Also no, it's not true. The only context I can think of is when in Christianity God loves each person, but thinking of some phantom loving you instead of having material real people in your life and them loving you and treating you well actually gives you nothing.

It's easy to say stuff like that abstractly and to no one because you don't actually have to deal with each person and burdains that come with that. But you seem like a very nice empathetic person having a moment. Kudos to you for that.

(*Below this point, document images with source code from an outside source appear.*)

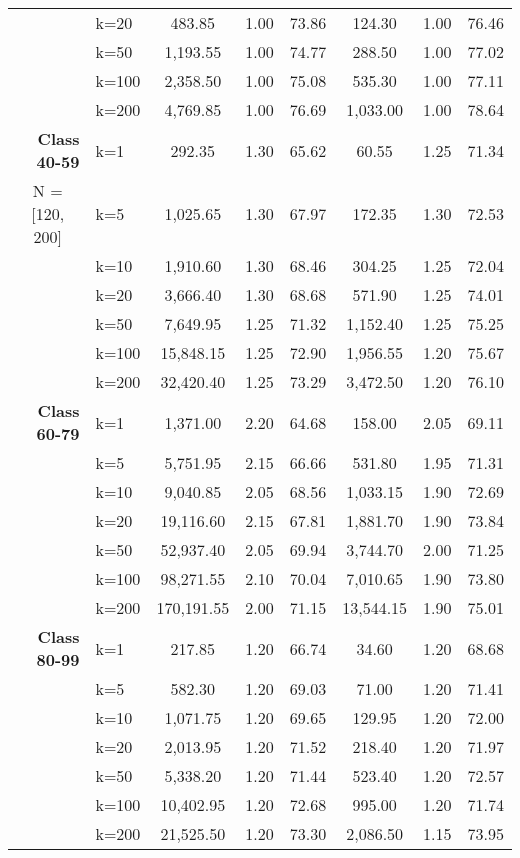 \begin{table}[htbp]
\begin{tabular}{|l|l|c|c|c|c|c|c|}
     & k=20 & 483.85 & 1.00 & 73.86 & 124.30 & 1.00 & 76.46 \\ 
     & k=50 & 1,193.55 & 1.00 & 74.77 & 288.50 & 1.00 & 77.02 \\ 
     & k=100 & 2,358.50 & 1.00 & 75.08 & 535.30 & 1.00 & 77.11 \\ 
     & k=200 & 4,769.85 & 1.00 & 76.69 & 1,033.00 & 1.00 & 78.64 \\ \hline
    \multicolumn{1}{|r|}{\textbf{Class 40-59}} & k=1 & 292.35 & 1.30 & 65.62 & 60.55 & 1.25 & 71.34 \\ 
    \multicolumn{1}{|c|}{N = [120, 200]} & k=5 & 1,025.65 & 1.30 & 67.97 & 172.35 & 1.30 & 72.53 \\ 
     & k=10 & 1,910.60 & 1.30 & 68.46 & 304.25 & 1.25 & 72.04 \\ 
     & k=20 & 3,666.40 & 1.30 & 68.68 & 571.90 & 1.25 & 74.01 \\ 
     & k=50 & 7,649.95 & 1.25 & 71.32 & 1,152.40 & 1.25 & 75.25 \\ 
     & k=100 & 15,848.15 & 1.25 & 72.90 & 1,956.55 & 1.20 & 75.67 \\ 
     & k=200 & 32,420.40 & 1.25 & 73.29 & 3,472.50 & 1.20 & 76.10 \\ \hline
    \multicolumn{1}{|r|}{\textbf{Class 60-79}} & k=1 & 1,371.00 & 2.20 & 64.68 & 158.00 & 2.05 & 69.11 \\ 
     & k=5 & 5,751.95 & 2.15 & 66.66 & 531.80 & 1.95 & 71.31 \\ 
     & k=10 & 9,040.85 & 2.05 & 68.56 & 1,033.15 & 1.90 & 72.69 \\ 
     & k=20 & 19,116.60 & 2.15 & 67.81 & 1,881.70 & 1.90 & 73.84 \\ 
     & k=50 & 52,937.40 & 2.05 & 69.94 & 3,744.70 & 2.00 & 71.25 \\ 
     & k=100 & 98,271.55 & 2.10 & 70.04 & 7,010.65 & 1.90 & 73.80 \\ 
     & k=200 & 170,191.55 & 2.00 & 71.15 & 13,544.15 & 1.90 & 75.01 \\ \hline
    \multicolumn{1}{|r|}{\textbf{Class 80-99}} & k=1 & 217.85 & 1.20 & 66.74 & 34.60 & 1.20 & 68.68 \\ 
     & k=5 & 582.30 & 1.20 & 69.03 & 71.00 & 1.20 & 71.41 \\ 
     & k=10 & 1,071.75 & 1.20 & 69.65 & 129.95 & 1.20 & 72.00 \\ 
     & k=20 & 2,013.95 & 1.20 & 71.52 & 218.40 & 1.20 & 71.97 \\ 
     & k=50 & 5,338.20 & 1.20 & 71.44 & 523.40 & 1.20 & 72.57 \\ 
     & k=100 & 10,402.95 & 1.20 & 72.68 & 995.00 & 1.20 & 71.74 \\ 
     & k=200 & 21,525.50 & 1.20 & 73.30 & 2,086.50 & 1.15 & 73.95 \\ \hline
    \end{tabular}
    \label{results:usecase_summary}
    \end{table}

Used to have those too.


----------



## Erroll (Jan 18, 2016)

Love can mean anything from caring about a stranger enough to give them a smile and a greeting , to the deep oneness and total investment that develops between long married couples.

So it is naturally confusing to hear or to say "I love you", as the words say nothing about the degree or nature of the feeling. I think that the type of love that @Wizardington offers is a special understanding and caring for all of us who deal with social anxiety in our daily lives.

And while not everyone is lovable, it is unclear whether the moral fault lies in those people or in our perception of them.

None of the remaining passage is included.